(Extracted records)
Segment Open
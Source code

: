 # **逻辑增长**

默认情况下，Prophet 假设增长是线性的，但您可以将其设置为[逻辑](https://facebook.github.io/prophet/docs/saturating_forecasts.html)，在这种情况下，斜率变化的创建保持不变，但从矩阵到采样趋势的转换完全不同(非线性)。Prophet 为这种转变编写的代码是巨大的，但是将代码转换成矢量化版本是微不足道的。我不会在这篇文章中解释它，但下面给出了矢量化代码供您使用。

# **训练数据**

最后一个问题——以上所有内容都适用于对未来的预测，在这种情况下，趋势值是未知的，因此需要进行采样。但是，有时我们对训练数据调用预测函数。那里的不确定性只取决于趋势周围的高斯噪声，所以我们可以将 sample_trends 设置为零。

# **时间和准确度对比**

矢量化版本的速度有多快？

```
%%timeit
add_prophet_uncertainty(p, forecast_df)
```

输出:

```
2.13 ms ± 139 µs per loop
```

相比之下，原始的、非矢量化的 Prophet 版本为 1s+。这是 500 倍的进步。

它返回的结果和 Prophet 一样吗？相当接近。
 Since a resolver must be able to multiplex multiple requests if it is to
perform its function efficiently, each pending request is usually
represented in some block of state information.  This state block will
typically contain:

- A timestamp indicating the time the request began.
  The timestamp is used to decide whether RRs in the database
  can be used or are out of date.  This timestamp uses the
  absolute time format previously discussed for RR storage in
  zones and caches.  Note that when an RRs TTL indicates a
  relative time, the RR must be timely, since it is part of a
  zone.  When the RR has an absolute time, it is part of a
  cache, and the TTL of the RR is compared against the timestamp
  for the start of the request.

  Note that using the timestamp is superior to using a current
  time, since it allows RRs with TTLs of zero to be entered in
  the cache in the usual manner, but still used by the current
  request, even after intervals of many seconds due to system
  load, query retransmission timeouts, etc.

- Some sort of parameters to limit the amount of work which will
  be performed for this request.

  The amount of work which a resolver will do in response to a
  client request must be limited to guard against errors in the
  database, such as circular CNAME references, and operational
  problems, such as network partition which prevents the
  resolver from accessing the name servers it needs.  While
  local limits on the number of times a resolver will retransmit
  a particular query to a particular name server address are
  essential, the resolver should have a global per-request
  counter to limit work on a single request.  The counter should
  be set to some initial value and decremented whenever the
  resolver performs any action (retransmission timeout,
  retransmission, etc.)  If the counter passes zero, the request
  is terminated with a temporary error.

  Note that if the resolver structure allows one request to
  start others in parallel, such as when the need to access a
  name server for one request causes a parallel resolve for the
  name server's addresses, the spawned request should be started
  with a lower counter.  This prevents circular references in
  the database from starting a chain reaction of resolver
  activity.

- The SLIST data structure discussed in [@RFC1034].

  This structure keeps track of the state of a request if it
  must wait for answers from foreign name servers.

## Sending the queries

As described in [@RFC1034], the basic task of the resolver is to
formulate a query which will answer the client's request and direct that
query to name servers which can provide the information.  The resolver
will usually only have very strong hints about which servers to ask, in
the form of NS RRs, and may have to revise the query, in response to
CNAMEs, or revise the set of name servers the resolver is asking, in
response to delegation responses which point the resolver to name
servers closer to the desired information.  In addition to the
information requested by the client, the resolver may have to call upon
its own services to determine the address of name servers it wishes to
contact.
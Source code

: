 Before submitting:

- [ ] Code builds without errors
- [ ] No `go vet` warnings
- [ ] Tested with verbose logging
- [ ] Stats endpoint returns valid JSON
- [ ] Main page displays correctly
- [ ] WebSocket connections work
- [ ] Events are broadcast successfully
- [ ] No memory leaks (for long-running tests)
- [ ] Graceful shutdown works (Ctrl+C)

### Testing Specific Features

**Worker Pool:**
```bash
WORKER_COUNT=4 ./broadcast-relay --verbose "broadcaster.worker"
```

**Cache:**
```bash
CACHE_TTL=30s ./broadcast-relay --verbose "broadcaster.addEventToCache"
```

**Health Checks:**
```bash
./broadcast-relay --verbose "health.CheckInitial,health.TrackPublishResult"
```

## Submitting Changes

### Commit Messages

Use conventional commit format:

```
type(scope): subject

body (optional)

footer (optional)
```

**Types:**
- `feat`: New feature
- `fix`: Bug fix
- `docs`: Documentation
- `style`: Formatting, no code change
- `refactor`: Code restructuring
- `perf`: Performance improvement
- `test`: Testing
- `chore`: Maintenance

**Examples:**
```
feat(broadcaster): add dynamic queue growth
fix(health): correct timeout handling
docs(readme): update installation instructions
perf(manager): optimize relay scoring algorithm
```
Segment Closed
Which lines above run from the one containing "the database from" down to the one containing "- [ ] Events are broadcast successfully"? Repeat exactly those, both ends included, and nothing else.

## [Response for this exercise]
  the database from starting a chain reaction of resolver
  activity.

- The SLIST data structure discussed in [@RFC1034].

  This structure keeps track of the state of a request if it
  must wait for answers from foreign name servers.

## Sending the queries

As described in [@RFC1034], the basic task of the resolver is to
formulate a query which will answer the client's request and direct that
query to name servers which can provide the information.  The resolver
will usually only have very strong hints about which servers to ask, in
the form of NS RRs, and may have to revise the query, in response to
CNAMEs, or revise the set of name servers the resolver is asking, in
response to delegation responses which point the resolver to name
servers closer to the desired information.  In addition to the
information requested by the client, the resolver may have to call upon
its own services to determine the address of name servers it wishes to
contact.
Source code

: Before submitting:

- [ ] Code builds without errors
- [ ] No `go vet` warnings
- [ ] Tested with verbose logging
- [ ] Stats endpoint returns valid JSON
- [ ] Main page displays correctly
- [ ] WebSocket connections work
- [ ] Events are broadcast successfully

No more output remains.